> Dataset excerpts:
══════════

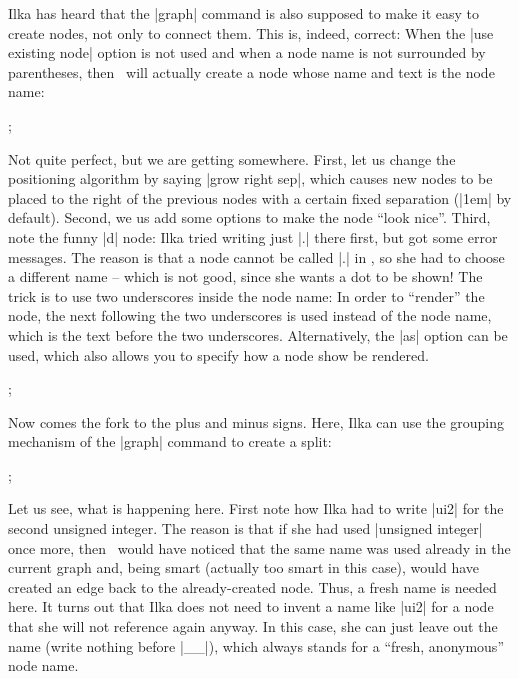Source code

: Ilka has heard that the |graph| command is also supposed to make it
easy to create nodes, not only to connect them. This is, indeed,
correct: When the |use existing node| option is not used and when a
node name is not surrounded by parentheses, then \tikzname\ will
actually create a node whose name and text is the node name:
\begin{codeexample}[]
\tikz {};  
\end{codeexample}
Not quite perfect, but we are getting somewhere. First, let us change
the positioning algorithm by saying |grow right sep|, which causes new
nodes to be placed to the right of the previous nodes with a certain
fixed separation (|1em| by default). Second, we us add some options to
make the node ``look nice''. Third, note the funny |d| node: Ilka
tried writing just |.| there first, but got some error messages. The
reason is that a node cannot be called |.| in \tikzname, so she had to
choose a different name -- which is not good, since she wants a dot to
be shown! The trick is to use two underscores inside the node name: In
order to ``render'' the node, the next following the two underscores
is used instead of the node name, which is the text before the two
underscores. Alternatively, the |as| option can be used, which also
allows you to specify how a node show be rendered.
\begin{codeexample}[]
\tikz {};  
\end{codeexample}
Now comes the fork to the plus and minus signs. Here, Ilka can use the
grouping mechanism of the |graph| command to create a split:
\begin{codeexample}[]
\tikz {};  
\end{codeexample}
Let us see, what is happening here. First note how Ilka had to write
|ui2| for the second unsigned integer. The reason is
that if she had used |unsigned integer| once more, then \tikzname\
would have noticed that the same name was used already in the current
graph and, being smart (actually too smart in this case), would have
created an edge back to the already-created node. Thus, a fresh name
is needed here. It turns out that Ilka does not need to invent a name like
|ui2| for a node that she will not reference again
anyway. In this case, she can just leave out the name (write nothing
before |__|), which always stands for a ``fresh, anonymous'' node name.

══════════

> Work to complete:
Where the line containing "that if she" appears in the records above, begin copying and continue through the last line; copy each line exactly and include no others.

> Completed task:
that if she had used |unsigned integer| once more, then \tikzname\
would have noticed that the same name was used already in the current
graph and, being smart (actually too smart in this case), would have
created an edge back to the already-created node. Thus, a fresh name
is needed here. It turns out that Ilka does not need to invent a name like
|ui2| for a node that she will not reference again
anyway. In this case, she can just leave out the name (write nothing
before |__|), which always stands for a ``fresh, anonymous'' node name.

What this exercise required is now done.